### Source records
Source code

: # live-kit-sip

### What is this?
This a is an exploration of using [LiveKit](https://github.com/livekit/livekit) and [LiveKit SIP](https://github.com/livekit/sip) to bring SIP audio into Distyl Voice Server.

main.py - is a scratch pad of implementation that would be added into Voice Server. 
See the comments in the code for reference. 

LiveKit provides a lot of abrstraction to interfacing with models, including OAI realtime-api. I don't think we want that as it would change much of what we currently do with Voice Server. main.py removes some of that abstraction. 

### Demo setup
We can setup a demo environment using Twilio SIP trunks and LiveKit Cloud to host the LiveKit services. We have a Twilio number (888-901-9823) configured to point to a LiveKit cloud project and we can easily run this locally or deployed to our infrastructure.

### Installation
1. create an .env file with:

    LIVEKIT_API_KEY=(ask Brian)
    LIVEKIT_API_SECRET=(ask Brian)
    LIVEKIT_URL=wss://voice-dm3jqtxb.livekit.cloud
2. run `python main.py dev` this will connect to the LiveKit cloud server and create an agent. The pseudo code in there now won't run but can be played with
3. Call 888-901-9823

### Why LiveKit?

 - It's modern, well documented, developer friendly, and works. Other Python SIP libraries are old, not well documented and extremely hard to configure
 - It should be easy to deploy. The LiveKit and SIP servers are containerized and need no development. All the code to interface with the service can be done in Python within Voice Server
...
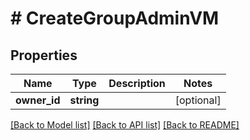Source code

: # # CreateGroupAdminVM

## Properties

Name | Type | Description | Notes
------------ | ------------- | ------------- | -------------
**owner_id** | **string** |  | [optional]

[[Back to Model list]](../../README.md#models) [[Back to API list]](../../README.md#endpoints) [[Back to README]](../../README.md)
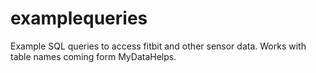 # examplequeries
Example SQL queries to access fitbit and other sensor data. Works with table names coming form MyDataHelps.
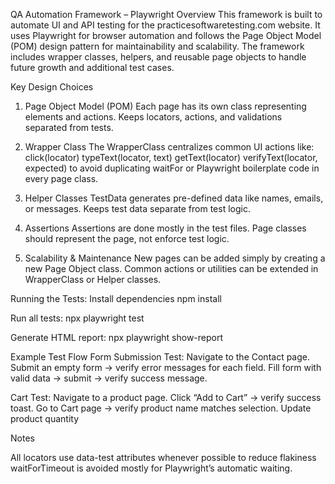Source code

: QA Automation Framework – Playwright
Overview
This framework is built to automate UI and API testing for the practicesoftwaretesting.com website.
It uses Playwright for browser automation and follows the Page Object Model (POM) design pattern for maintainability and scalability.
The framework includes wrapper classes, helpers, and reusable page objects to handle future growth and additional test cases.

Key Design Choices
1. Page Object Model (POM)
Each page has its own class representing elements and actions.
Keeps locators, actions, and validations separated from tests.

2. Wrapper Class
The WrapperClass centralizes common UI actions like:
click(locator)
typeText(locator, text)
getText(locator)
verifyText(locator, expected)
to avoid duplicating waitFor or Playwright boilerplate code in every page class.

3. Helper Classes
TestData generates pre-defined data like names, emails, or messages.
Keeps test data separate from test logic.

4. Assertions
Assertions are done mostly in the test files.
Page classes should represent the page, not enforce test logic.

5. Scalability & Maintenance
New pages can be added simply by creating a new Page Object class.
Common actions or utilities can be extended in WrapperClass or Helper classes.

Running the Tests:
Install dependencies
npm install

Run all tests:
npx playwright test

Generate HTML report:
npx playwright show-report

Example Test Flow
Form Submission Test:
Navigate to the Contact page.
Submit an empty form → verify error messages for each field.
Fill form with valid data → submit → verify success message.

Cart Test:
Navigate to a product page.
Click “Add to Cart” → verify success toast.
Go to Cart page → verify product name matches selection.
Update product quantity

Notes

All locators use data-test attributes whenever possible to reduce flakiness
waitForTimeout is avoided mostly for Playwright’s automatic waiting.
---
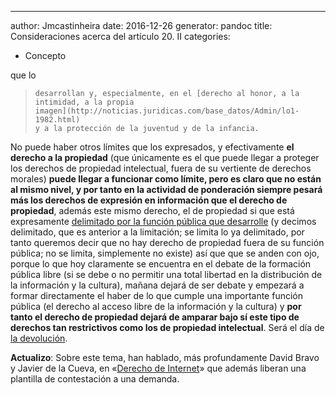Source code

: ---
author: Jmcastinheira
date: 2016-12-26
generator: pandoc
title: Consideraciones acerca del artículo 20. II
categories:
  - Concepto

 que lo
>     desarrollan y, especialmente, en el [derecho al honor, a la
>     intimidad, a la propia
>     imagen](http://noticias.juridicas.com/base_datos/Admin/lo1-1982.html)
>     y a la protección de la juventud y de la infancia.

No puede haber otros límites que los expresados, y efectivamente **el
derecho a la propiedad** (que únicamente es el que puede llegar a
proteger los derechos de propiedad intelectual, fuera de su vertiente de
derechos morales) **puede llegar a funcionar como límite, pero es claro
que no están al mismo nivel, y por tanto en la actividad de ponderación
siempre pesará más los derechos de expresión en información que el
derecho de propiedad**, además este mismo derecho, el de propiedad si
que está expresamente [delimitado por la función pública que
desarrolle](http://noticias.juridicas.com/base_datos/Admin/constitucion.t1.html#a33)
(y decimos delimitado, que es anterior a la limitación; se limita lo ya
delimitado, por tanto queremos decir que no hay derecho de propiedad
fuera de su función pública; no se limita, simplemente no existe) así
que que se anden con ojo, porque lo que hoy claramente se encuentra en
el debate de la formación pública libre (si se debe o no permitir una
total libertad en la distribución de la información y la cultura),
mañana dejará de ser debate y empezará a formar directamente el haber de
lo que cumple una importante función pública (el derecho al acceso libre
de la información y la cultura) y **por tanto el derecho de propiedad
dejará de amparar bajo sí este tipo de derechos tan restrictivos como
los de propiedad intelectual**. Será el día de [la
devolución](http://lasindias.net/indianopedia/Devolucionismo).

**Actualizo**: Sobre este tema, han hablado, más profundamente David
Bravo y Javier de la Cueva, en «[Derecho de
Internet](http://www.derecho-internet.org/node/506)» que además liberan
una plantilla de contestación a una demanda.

### Assigned task
Using the listing above, copy exactly the line that contains "delimitado, por tanto", the line that contains "devolución](ht", and each line that falls between them.

### Task result
delimitado, por tanto queremos decir que no hay derecho de propiedad
fuera de su función pública; no se limita, simplemente no existe) así
que que se anden con ojo, porque lo que hoy claramente se encuentra en
el debate de la formación pública libre (si se debe o no permitir una
total libertad en la distribución de la información y la cultura),
mañana dejará de ser debate y empezará a formar directamente el haber de
lo que cumple una importante función pública (el derecho al acceso libre
de la información y la cultura) y **por tanto el derecho de propiedad
dejará de amparar bajo sí este tipo de derechos tan restrictivos como
los de propiedad intelectual**. Será el día de [la
devolución](http://lasindias.net/indianopedia/Devolucionismo).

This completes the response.